= Activity =
Each line below should be restated exactly, with nothing dropped.

════

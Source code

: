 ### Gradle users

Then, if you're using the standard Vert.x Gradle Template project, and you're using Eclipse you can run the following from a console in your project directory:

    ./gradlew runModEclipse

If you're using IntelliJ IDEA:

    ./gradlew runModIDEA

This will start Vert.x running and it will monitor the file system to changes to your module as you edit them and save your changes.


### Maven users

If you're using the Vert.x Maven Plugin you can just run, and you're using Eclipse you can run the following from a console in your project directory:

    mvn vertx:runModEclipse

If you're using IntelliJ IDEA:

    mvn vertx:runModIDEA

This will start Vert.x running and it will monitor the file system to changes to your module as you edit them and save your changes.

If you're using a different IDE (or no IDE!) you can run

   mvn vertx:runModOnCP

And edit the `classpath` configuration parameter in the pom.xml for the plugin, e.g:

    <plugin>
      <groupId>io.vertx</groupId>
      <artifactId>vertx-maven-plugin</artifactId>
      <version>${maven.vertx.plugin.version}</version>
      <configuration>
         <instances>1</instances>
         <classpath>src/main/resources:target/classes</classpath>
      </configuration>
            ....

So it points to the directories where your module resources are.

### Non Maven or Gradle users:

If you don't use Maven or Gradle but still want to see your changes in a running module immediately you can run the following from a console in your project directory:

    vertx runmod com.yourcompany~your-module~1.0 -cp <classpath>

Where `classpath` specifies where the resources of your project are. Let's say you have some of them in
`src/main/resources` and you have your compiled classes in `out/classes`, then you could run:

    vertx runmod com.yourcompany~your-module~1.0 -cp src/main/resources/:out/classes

════

= Task output =
Source code

: ### Gradle users

Then, if you're using the standard Vert.x Gradle Template project, and you're using Eclipse you can run the following from a console in your project directory:

    ./gradlew runModEclipse

If you're using IntelliJ IDEA:

    ./gradlew runModIDEA

This will start Vert.x running and it will monitor the file system to changes to your module as you edit them and save your changes.


### Maven users

If you're using the Vert.x Maven Plugin you can just run, and you're using Eclipse you can run the following from a console in your project directory:

    mvn vertx:runModEclipse

If you're using IntelliJ IDEA:

    mvn vertx:runModIDEA

This will start Vert.x running and it will monitor the file system to changes to your module as you edit them and save your changes.

If you're using a different IDE (or no IDE!) you can run

   mvn vertx:runModOnCP

And edit the `classpath` configuration parameter in the pom.xml for the plugin, e.g:

    <plugin>
      <groupId>io.vertx</groupId>
      <artifactId>vertx-maven-plugin</artifactId>
      <version>${maven.vertx.plugin.version}</version>
      <configuration>
         <instances>1</instances>
         <classpath>src/main/resources:target/classes</classpath>
      </configuration>
            ....

So it points to the directories where your module resources are.

### Non Maven or Gradle users:

If you don't use Maven or Gradle but still want to see your changes in a running module immediately you can run the following from a console in your project directory:

    vertx runmod com.yourcompany~your-module~1.0 -cp <classpath>

Where `classpath` specifies where the resources of your project are. Let's say you have some of them in
`src/main/resources` and you have your compiled classes in `out/classes`, then you could run:

    vertx runmod com.yourcompany~your-module~1.0 -cp src/main/resources/:out/classes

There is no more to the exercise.